British politics is in a loop and it's Farage's vision that's stuck on repeat | John Harris

15 juin 2025 à 13:09

Unlike Keir Starmer and his cabinet, Reform UK’s leader actually understands and exploits the rules of engagement in our digital age

As so often happens, what Nigel Farage said on a recent visit to south Wales deserved endless pejoratives. It was ludicrous, condescending, half-baked, opportunistic and plain stupid. Even he didn’t seem to know exactly what he wanted. At a Reform UK press conference in Port Talbot, he seemed to make the case for reopening the town’s steel-making blast furnaces, before admitting that “it might be easier to build a new one”, though he also acknowledged that it would “cost in the low billions” to do so.

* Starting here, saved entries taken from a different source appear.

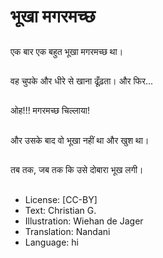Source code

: # भूखा मगरमच्छ

##
एक बार एक बहुत भूखा मगरमच्छ था।

##
वह चुपके और धीरे से खाना ढूँढ़ता। और फिर...

##
ओह!!! मगरमच्छ चिल्लाया!

##
और उसके बाद वो भूखा नहीं था और खुश था।

##
तब तक, जब तक कि उसे दोबारा भूख लगी।

##
* License: [CC-BY]
* Text: Christian G.
* Illustration: Wiehan de Jager
* Translation: Nandani
* Language: hi
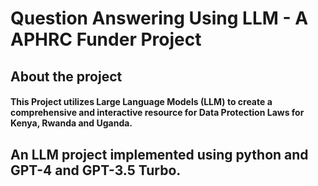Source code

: # Question Answering Using LLM - A APHRC Funder Project 

## About the project
#### This Project utilizes  Large Language Models (LLM) to create a comprehensive and  interactive resource for Data Protection Laws for Kenya, Rwanda and Uganda.

## An LLM project implemented using python and GPT-4 and GPT-3.5 Turbo.
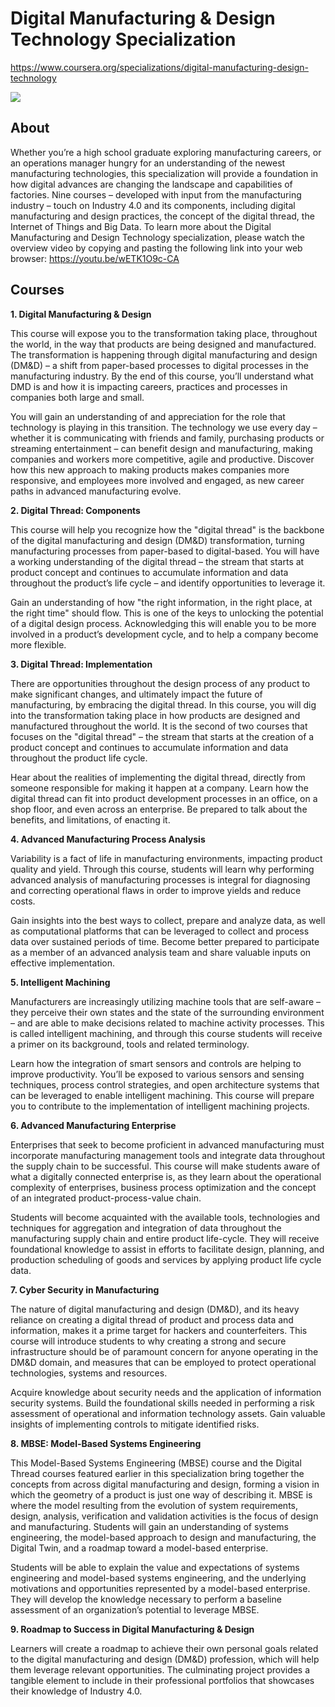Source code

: # Digital Manufacturing & Design Technology Specialization

https://www.coursera.org/specializations/digital-manufacturing-design-technology

![](https://d3njjcbhbojbot.cloudfront.net/api/utilities/v1/imageproxy/http://coursera-university-assets.s3.amazonaws.com/e8/6cc85ab7c246c594aca14a4724371f/SUNY-Circle_copy.png?auto=format%2Ccompress&dpr=1&w=120&h=120&q=40)

## About 

Whether you’re a high school graduate exploring manufacturing careers, or an operations manager hungry for an understanding of the newest manufacturing technologies, this specialization will provide a foundation in how digital advances are changing the landscape and capabilities of factories. Nine courses – developed with input from the manufacturing industry – touch on Industry 4.0 and its components, including digital manufacturing and design practices, the concept of the digital thread, the Internet of Things and Big Data. To learn more about the Digital Manufacturing and Design Technology specialization, please watch the overview video by copying and pasting the following link into your web browser: https://youtu.be/wETK1O9c-CA

## Courses

**1. Digital Manufacturing & Design**

This course will expose you to the transformation taking place, throughout the world, in the way that products are being designed and manufactured. The transformation is happening through digital manufacturing and design (DM&D) – a shift from paper-based processes to digital processes in the manufacturing industry. By the end of this course, you’ll understand what DMD is and how it is impacting careers, practices and processes in companies both large and small.  

You will gain an understanding of and appreciation for the role that technology is playing in this transition. The technology we use every day – whether it is communicating with friends and family, purchasing products or streaming entertainment – can benefit design and manufacturing, making companies and workers more competitive, agile and productive. Discover how this new approach to making products makes companies more responsive, and employees more involved and engaged, as new career paths in advanced manufacturing evolve.


**2. Digital Thread: Components**

This course will help you recognize how the "digital thread" is the backbone of the digital manufacturing and design (DM&D) transformation, turning manufacturing processes from paper-based to digital-based. You will have a working understanding of the digital thread – the stream that starts at product concept and continues to accumulate information and data throughout the product’s life cycle – and identify opportunities to leverage it. 

Gain an understanding of how "the right information, in the right place, at the right time" should flow. This is one of the keys to unlocking the potential of a digital design process. Acknowledging this will enable you to be more involved in a product’s development cycle, and to help a company become more flexible. 

**3. Digital Thread: Implementation**

There are opportunities throughout the design process of any product to make significant changes, and ultimately impact the future of manufacturing, by embracing the digital thread. In this course, you will dig into the transformation taking place in how products are designed and manufactured throughout the world. It is the second of two courses that focuses on the "digital thread" – the stream that starts at the creation of a product concept and continues to accumulate information and data throughout the product life cycle.  

Hear about the realities of implementing the digital thread, directly from someone responsible for making it happen at a company. Learn how the digital thread can fit into product development processes in an office, on a shop floor, and even across an enterprise. Be prepared to talk about the benefits, and limitations, of enacting it.

**4. Advanced Manufacturing Process Analysis**

Variability is a fact of life in manufacturing environments, impacting product quality and yield. Through this course, students will learn why performing advanced analysis of manufacturing processes is integral for diagnosing and correcting operational flaws in order to improve yields and reduce costs.   

Gain insights into the best ways to collect, prepare and analyze data, as well as computational platforms that can be leveraged to collect and process data over sustained periods of time. Become better prepared to participate as a member of an advanced analysis team and share valuable inputs on effective implementation.   

**5. Intelligent Machining**

Manufacturers are increasingly utilizing machine tools that are self-aware – they perceive their own states and the state of the surrounding environment – and are able to make decisions related to machine activity processes. This is called intelligent machining, and through this course students will receive a primer on its background, tools and related terminology. 

Learn how the integration of smart sensors and controls are helping to improve productivity. You’ll be exposed to various sensors and sensing techniques, process control strategies, and open architecture systems that can be leveraged to enable intelligent machining. This course will prepare you to contribute to the implementation of intelligent machining projects. 

**6. Advanced Manufacturing Enterprise**

Enterprises that seek to become proficient in advanced manufacturing must incorporate manufacturing management tools and integrate data throughout the supply chain to be successful. This course will make students aware of what a digitally connected enterprise is, as they learn about the operational complexity of enterprises, business process optimization and the concept of an integrated product-process-value chain. 

Students will become acquainted with the available tools, technologies and techniques for aggregation and integration of data throughout the manufacturing supply chain and entire product life-cycle. They will receive foundational knowledge to assist in efforts to facilitate design, planning, and production scheduling of goods and services by applying product life cycle data.  

**7. Cyber Security in Manufacturing**

The nature of digital manufacturing and design (DM&D), and its heavy reliance on creating a digital thread of product and process data and information, makes it a prime target for hackers and counterfeiters. This course will introduce students to why creating a strong and secure infrastructure should be of paramount concern for anyone operating in the DM&D domain, and measures that can be employed to protect operational technologies, systems and resources. 

Acquire knowledge about security needs and the application of information security systems. Build the foundational skills needed in performing a risk assessment of operational and information technology assets. Gain valuable insights of implementing controls to mitigate identified risks.

**8. MBSE: Model-Based Systems Engineering**

This Model-Based Systems Engineering (MBSE) course and the Digital Thread courses featured earlier in this specialization bring together the concepts from across digital manufacturing and design, forming a vision in which the geometry of a product is just one way of describing it. MBSE is where the model resulting from the evolution of system requirements, design, analysis, verification and validation activities is the focus of design and manufacturing. Students will gain an understanding of systems engineering, the model-based approach to design and manufacturing, the Digital Twin, and a roadmap toward a model-based enterprise.

Students will be able to explain the value and expectations of systems engineering and model-based systems engineering, and the underlying motivations and opportunities represented by a model-based enterprise. They will develop the knowledge necessary to perform a baseline assessment of an organization’s potential to leverage MBSE. 

**9. Roadmap to Success in Digital Manufacturing & Design**

Learners will create a roadmap to achieve their own personal goals related to the digital manufacturing and design (DM&D) profession, which will help them leverage relevant opportunities. The culminating project provides a tangible element to include in their professional portfolios that showcases their knowledge of Industry 4.0.
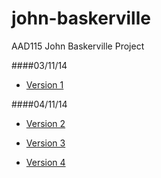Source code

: john-baskerville
================

AAD115 John Baskerville Project


####03/11/14


* [Version 1](http://hayleyygregg.github.io/john-baskerville/version-1)

####04/11/14

* [Version 2](http://hayleyygregg.github.io/john-baskerville/version-2)


* [Version 3](http://hayleyygregg.github.io/john-baskerville/version-3)

* [Version 4](http://hayleyygregg.github.io/john-baskerville/version-4)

But he had even more dizzying visions of reopened Welsh mines. “If you offer people well-paying jobs … many will take them,” said Farage, “even though you have to accept that mining is dangerous.”

The climate crisis, predictably enough, was not worth considering. He also did not offer any opinions about coal-related issues such as slag heaps, land slips, rivers that run black, and unimaginable underground disasters. When he was asked where new pits might be located, he blithely offered the opinion that it “comes down to geology”. That is true, up to a point, but he would surely also have to think about the housing developments and business parks that often sit atop all those disused coal seams.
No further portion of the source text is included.